Hourly significant wave height prediction via singular spectrum analysis and wavelet transform based models


Altunkaynak A., Çelik A., Mandev M. B.

Ocean Engineering, vol.281, 2023 (SCI-Expanded) identifier

  • Publication Type: Article / Article
  • Volume: 281
  • Publication Date: 2023
  • Doi Number: 10.1016/j.oceaneng.2023.114771
  • Journal Name: Ocean Engineering
  • Journal Indexes: Science Citation Index Expanded (SCI-EXPANDED), Scopus, Academic Search Premier, PASCAL, Aerospace Database, Applied Science & Technology Source, Aquatic Science & Fisheries Abstracts (ASFA), Communication Abstracts, Computer & Applied Sciences, Environment Index, ICONDA Bibliographic, INSPEC, Metadex, Civil Engineering Abstracts
  • Keywords: Fuzzy logic, Hybrid model, Prediction, Significant wave height, Singular spectrum analysis, Wavelet transform
  • Istanbul Technical University Affiliated: Yes

Abstract

Generation of significant wave height (SWH) is considered as a complex and stochastic dynamical process whose prediction is vital for effective marine, ocean engineering, sustainable development and scientific phenomena.
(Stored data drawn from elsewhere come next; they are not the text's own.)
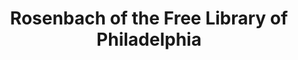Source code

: ---
layout: repo
title: "Rosenbach of the Free Library of Philadelphia"
id: 14392
permalink: repos/14392/
---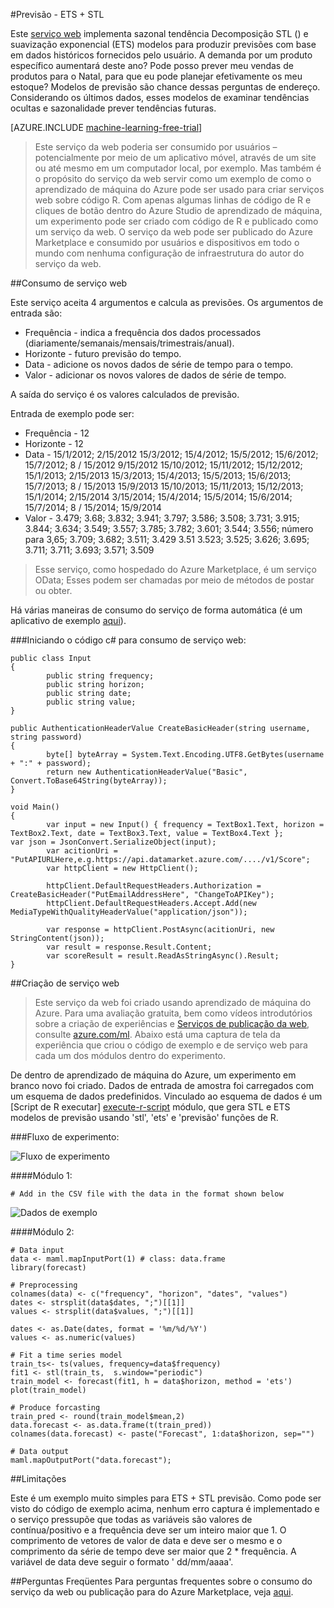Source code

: <properties 
    pageTitle="Previsão - ETS + STL | Microsoft Azure" 
    description="Previsão - ETS + STL" 
    services="machine-learning" 
    documentationCenter="" 
    authors="xueshanz" 
    manager="jhubbard" 
    editor="cgronlun"/>

<tags 
    ms.service="machine-learning" 
    ms.workload="data-services" 
    ms.tgt_pltfrm="na" 
    ms.devlang="na" 
    ms.topic="article" 
    ms.date="08/17/2016" 
    ms.author="yijichen"/> 

#<a name="forecasting---ets--stl"></a>Previsão - ETS + STL  

Este [serviço web]( https://datamarket.azure.com/dataset/aml_labs/demand_forecast) implementa sazonal tendência Decomposição STL () e suavização exponencial (ETS) modelos para produzir previsões com base em dados históricos fornecidos pelo usuário. A demanda por um produto específico aumentará deste ano? Pode posso prever meu vendas de produtos para o Natal, para que eu pode planejar efetivamente os meu estoque? Modelos de previsão são chance dessas perguntas de endereço. Considerando os últimos dados, esses modelos de examinar tendências ocultas e sazonalidade prever tendências futuras. 


[AZURE.INCLUDE [machine-learning-free-trial](../../includes/machine-learning-free-trial.md)] 
 
>Este serviço da web poderia ser consumido por usuários – potencialmente por meio de um aplicativo móvel, através de um site ou até mesmo em um computador local, por exemplo. Mas também é o propósito do serviço da web servir como um exemplo de como o aprendizado de máquina do Azure pode ser usado para criar serviços web sobre código R. Com apenas algumas linhas de código de R e cliques de botão dentro do Azure Studio de aprendizado de máquina, um experimento pode ser criado com código de R e publicado como um serviço da web. O serviço da web pode ser publicado do Azure Marketplace e consumido por usuários e dispositivos em todo o mundo com nenhuma configuração de infraestrutura do autor do serviço da web.  
 
##<a name="consumption-of-web-service"></a>Consumo de serviço web 

Este serviço aceita 4 argumentos e calcula as previsões.
Os argumentos de entrada são:

* Frequência - indica a frequência dos dados processados (diariamente/semanais/mensais/trimestrais/anual).
* Horizonte - futuro previsão do tempo.
* Data - adicione os novos dados de série de tempo para o tempo.
* Valor - adicionar os novos valores de dados de série de tempo.

A saída do serviço é os valores calculados de previsão.
 
Entrada de exemplo pode ser: 

* Frequência - 12
* Horizonte - 12
* Data - 15/1/2012; 2/15/2012 15/3/2012; 15/4/2012; 15/5/2012; 15/6/2012; 15/7/2012; 8 / 15/2012 9/15/2012 15/10/2012; 15/11/2012; 15/12/2012; 15/1/2013; 2/15/2013 15/3/2013; 15/4/2013; 15/5/2013; 15/6/2013; 15/7/2013; 8 / 15/2013 15/9/2013 15/10/2013; 15/11/2013; 15/12/2013; 15/1/2014; 2/15/2014 3/15/2014; 15/4/2014; 15/5/2014; 15/6/2014; 15/7/2014; 8 / 15/2014; 15/9/2014
* Valor - 3.479; 3.68; 3.832; 3.941; 3.797; 3.586; 3.508; 3.731; 3.915; 3.844; 3.634; 3.549; 3.557; 3.785; 3.782; 3.601; 3.544; 3.556; número para 3,65; 3.709; 3.682; 3.511; 3.429 3.51 3.523; 3.525; 3.626; 3.695; 3.711; 3.711; 3.693; 3.571; 3.509

>Esse serviço, como hospedado do Azure Marketplace, é um serviço OData; Esses podem ser chamadas por meio de métodos de postar ou obter. 

Há várias maneiras de consumo do serviço de forma automática (é um aplicativo de exemplo [aqui](http://microsoftazuremachinelearning.azurewebsites.net/StlEtsForecasting.aspx )).

###<a name="starting-c-code-for-web-service-consumption"></a>Iniciando o código c# para consumo de serviço web:

    public class Input
    {
            public string frequency;
            public string horizon;
            public string date;
            public string value;
    }
    
    public AuthenticationHeaderValue CreateBasicHeader(string username, string password)
    {
            byte[] byteArray = System.Text.Encoding.UTF8.GetBytes(username + ":" + password);
            return new AuthenticationHeaderValue("Basic", Convert.ToBase64String(byteArray));
    }
    
    void Main()
    {
            var input = new Input() { frequency = TextBox1.Text, horizon = TextBox2.Text, date = TextBox3.Text, value = TextBox4.Text };         var json = JsonConvert.SerializeObject(input);
            var acitionUri = "PutAPIURLHere,e.g.https://api.datamarket.azure.com/..../v1/Score";
            var httpClient = new HttpClient();
    
            httpClient.DefaultRequestHeaders.Authorization = CreateBasicHeader("PutEmailAddressHere", "ChangeToAPIKey");
            httpClient.DefaultRequestHeaders.Accept.Add(new MediaTypeWithQualityHeaderValue("application/json"));
    
            var response = httpClient.PostAsync(acitionUri, new StringContent(json));
            var result = response.Result.Content;
            var scoreResult = result.ReadAsStringAsync().Result;
    }


##<a name="creation-of-web-service"></a>Criação de serviço web 

>Este serviço da web foi criado usando aprendizado de máquina do Azure. Para uma avaliação gratuita, bem como vídeos introdutórios sobre a criação de experiências e [Serviços de publicação da web](machine-learning-publish-a-machine-learning-web-service.md), consulte [azure.com/ml](http://azure.com/ml). Abaixo está uma captura de tela da experiência que criou o código de exemplo e de serviço web para cada um dos módulos dentro do experimento.

De dentro de aprendizado de máquina do Azure, um experimento em branco novo foi criado. Dados de entrada de amostra foi carregados com um esquema de dados predefinidos. Vinculado ao esquema de dados é um [Script de R executar] [ execute-r-script] módulo, que gera STL e ETS modelos de previsão usando 'stl', 'ets' e 'previsão' funções de R. 

###<a name="experiment-flow"></a>Fluxo de experimento:

![Fluxo de experimento][2]

####<a name="module-1"></a>Módulo 1:
 
    # Add in the CSV file with the data in the format shown below 
![Dados de exemplo][3]   

####<a name="module-2"></a>Módulo 2:

    # Data input
    data <- maml.mapInputPort(1) # class: data.frame
    library(forecast)
    
    # Preprocessing
    colnames(data) <- c("frequency", "horizon", "dates", "values")
    dates <- strsplit(data$dates, ";")[[1]]
    values <- strsplit(data$values, ";")[[1]]
    
    dates <- as.Date(dates, format = '%m/%d/%Y')
    values <- as.numeric(values)
    
    # Fit a time series model
    train_ts<- ts(values, frequency=data$frequency)
    fit1 <- stl(train_ts,  s.window="periodic")
    train_model <- forecast(fit1, h = data$horizon, method = 'ets')
    plot(train_model)
    
    # Produce forcasting
    train_pred <- round(train_model$mean,2)
    data.forecast <- as.data.frame(t(train_pred))
    colnames(data.forecast) <- paste("Forecast", 1:data$horizon, sep="")
    
    # Data output
    maml.mapOutputPort("data.forecast");

##<a name="limitations"></a>Limitações 

Este é um exemplo muito simples para ETS + STL previsão. Como pode ser visto do código de exemplo acima, nenhum erro captura é implementado e o serviço pressupõe que todas as variáveis são valores de contínua/positivo e a frequência deve ser um inteiro maior que 1. O comprimento de vetores de valor de data e deve ser o mesmo e o comprimento da série de tempo deve ser maior que 2 * frequência. A variável de data deve seguir o formato ' dd/mm/aaaa'.

##<a name="faq"></a>Perguntas Freqüentes
Para perguntas frequentes sobre o consumo do serviço da web ou publicação para do Azure Marketplace, veja [aqui](machine-learning-marketplace-faq.md).

[1]: ./media/machine-learning-r-csharp-retail-demand-forecasting/retail-img1.png
[2]: ./media/machine-learning-r-csharp-retail-demand-forecasting/retail-img2.png
[3]: ./media/machine-learning-r-csharp-retail-demand-forecasting/retail-img3.png


<!-- Module References -->
[execute-r-script]: https://msdn.microsoft.com/library/azure/30806023-392b-42e0-94d6-6b775a6e0fd5/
Based on literature review, despite numerous research attempts to forecast significant wave height with short prediction time horizons, they are incapable in yielding accurate SWH predictions. To achieve this end wavelet techniques have been intensively employed as data pre-processing tools and, have been incorporated with soft computing based approaches to improve the prediction performance of developed models. However, wavelet algorithm has some limitations such as shift sensitivity, poor directionality and lack of phase information. In addition, this technique suffers from time consuming complicated mathematical procedures. In the present study, as a way of addressing the shortcomings of wavelet tool and enhancing prediction accuracy with extended time horizons, singular spectrum analysis (SSA) is proposed as a decomposition procedure. The prediction accuracy of the three distinct models is contrasted by means of diagnostic metrics, Mean Square Error (MSE), the Nash-Sutcliffe Coefficient of efficiency (CE) and determination of coefficient (R2). With its lowest MSE and highest CE value SSA-Fuzzy model clearly outperformed the stand alone Fuzzy and W-Fuzzy models in predicting hourly SWH for all stations and future time horizons. This implies that SSA technique has the utmost capability to decompose measured data effectively into its deterministic and stochastic components.